Repeat the data exactly, please; no pictures belong in the copy.

--

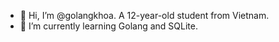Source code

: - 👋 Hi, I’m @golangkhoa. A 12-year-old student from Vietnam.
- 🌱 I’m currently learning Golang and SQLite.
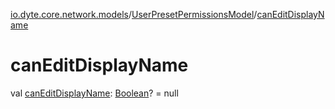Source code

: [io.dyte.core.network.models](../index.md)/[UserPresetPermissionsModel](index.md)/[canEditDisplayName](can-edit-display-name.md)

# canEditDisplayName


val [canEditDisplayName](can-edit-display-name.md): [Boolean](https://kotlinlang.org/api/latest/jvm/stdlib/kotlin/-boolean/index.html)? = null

--

Response to the exercise
Source code

: - 👋 Hi, I’m @golangkhoa. A 12-year-old student from Vietnam.
- 🌱 I’m currently learning Golang and SQLite.
Source code

: [io.dyte.core.network.models](../index.md)/[UserPresetPermissionsModel](index.md)/[canEditDisplayName](can-edit-display-name.md)

# canEditDisplayName


val [canEditDisplayName](can-edit-display-name.md): [Boolean](https://kotlinlang.org/api/latest/jvm/stdlib/kotlin/-boolean/index.html)? = null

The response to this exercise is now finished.